● Data for analysis:
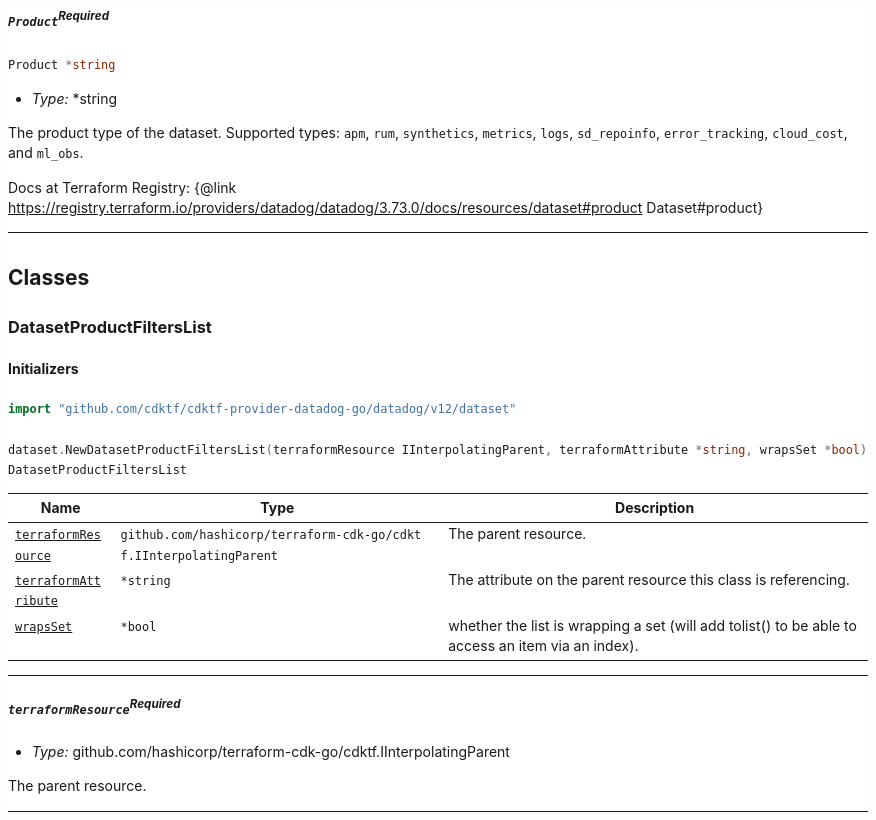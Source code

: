 
##### `Product`<sup>Required</sup> <a name="Product" id="@cdktf/provider-datadog.dataset.DatasetProductFilters.property.product"></a>

```go
Product *string
```

- *Type:* *string

The product type of the dataset. Supported types: `apm`, `rum`, `synthetics`, `metrics`, `logs`, `sd_repoinfo`, `error_tracking`, `cloud_cost`, and `ml_obs`.

Docs at Terraform Registry: {@link https://registry.terraform.io/providers/datadog/datadog/3.73.0/docs/resources/dataset#product Dataset#product}

---

## Classes <a name="Classes" id="Classes"></a>

### DatasetProductFiltersList <a name="DatasetProductFiltersList" id="@cdktf/provider-datadog.dataset.DatasetProductFiltersList"></a>

#### Initializers <a name="Initializers" id="@cdktf/provider-datadog.dataset.DatasetProductFiltersList.Initializer"></a>

```go
import "github.com/cdktf/cdktf-provider-datadog-go/datadog/v12/dataset"

dataset.NewDatasetProductFiltersList(terraformResource IInterpolatingParent, terraformAttribute *string, wrapsSet *bool) DatasetProductFiltersList
```

| **Name** | **Type** | **Description** |
| --- | --- | --- |
| <code><a href="#@cdktf/provider-datadog.dataset.DatasetProductFiltersList.Initializer.parameter.terraformResource">terraformResource</a></code> | <code>github.com/hashicorp/terraform-cdk-go/cdktf.IInterpolatingParent</code> | The parent resource. |
| <code><a href="#@cdktf/provider-datadog.dataset.DatasetProductFiltersList.Initializer.parameter.terraformAttribute">terraformAttribute</a></code> | <code>*string</code> | The attribute on the parent resource this class is referencing. |
| <code><a href="#@cdktf/provider-datadog.dataset.DatasetProductFiltersList.Initializer.parameter.wrapsSet">wrapsSet</a></code> | <code>*bool</code> | whether the list is wrapping a set (will add tolist() to be able to access an item via an index). |

---

##### `terraformResource`<sup>Required</sup> <a name="terraformResource" id="@cdktf/provider-datadog.dataset.DatasetProductFiltersList.Initializer.parameter.terraformResource"></a>

- *Type:* github.com/hashicorp/terraform-cdk-go/cdktf.IInterpolatingParent

The parent resource.

---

● What the exercise asks: Transcribe exactly, please, the lines from the one with "### DatasetProductFiltersList <a" to the last line of the entries above, ends included.

● Expected answer:
### DatasetProductFiltersList <a name="DatasetProductFiltersList" id="@cdktf/provider-datadog.dataset.DatasetProductFiltersList"></a>

#### Initializers <a name="Initializers" id="@cdktf/provider-datadog.dataset.DatasetProductFiltersList.Initializer"></a>

```go
import "github.com/cdktf/cdktf-provider-datadog-go/datadog/v12/dataset"

dataset.NewDatasetProductFiltersList(terraformResource IInterpolatingParent, terraformAttribute *string, wrapsSet *bool) DatasetProductFiltersList
```

| **Name** | **Type** | **Description** |
| --- | --- | --- |
| <code><a href="#@cdktf/provider-datadog.dataset.DatasetProductFiltersList.Initializer.parameter.terraformResource">terraformResource</a></code> | <code>github.com/hashicorp/terraform-cdk-go/cdktf.IInterpolatingParent</code> | The parent resource. |
| <code><a href="#@cdktf/provider-datadog.dataset.DatasetProductFiltersList.Initializer.parameter.terraformAttribute">terraformAttribute</a></code> | <code>*string</code> | The attribute on the parent resource this class is referencing. |
| <code><a href="#@cdktf/provider-datadog.dataset.DatasetProductFiltersList.Initializer.parameter.wrapsSet">wrapsSet</a></code> | <code>*bool</code> | whether the list is wrapping a set (will add tolist() to be able to access an item via an index). |

---

##### `terraformResource`<sup>Required</sup> <a name="terraformResource" id="@cdktf/provider-datadog.dataset.DatasetProductFiltersList.Initializer.parameter.terraformResource"></a>

- *Type:* github.com/hashicorp/terraform-cdk-go/cdktf.IInterpolatingParent

The parent resource.

---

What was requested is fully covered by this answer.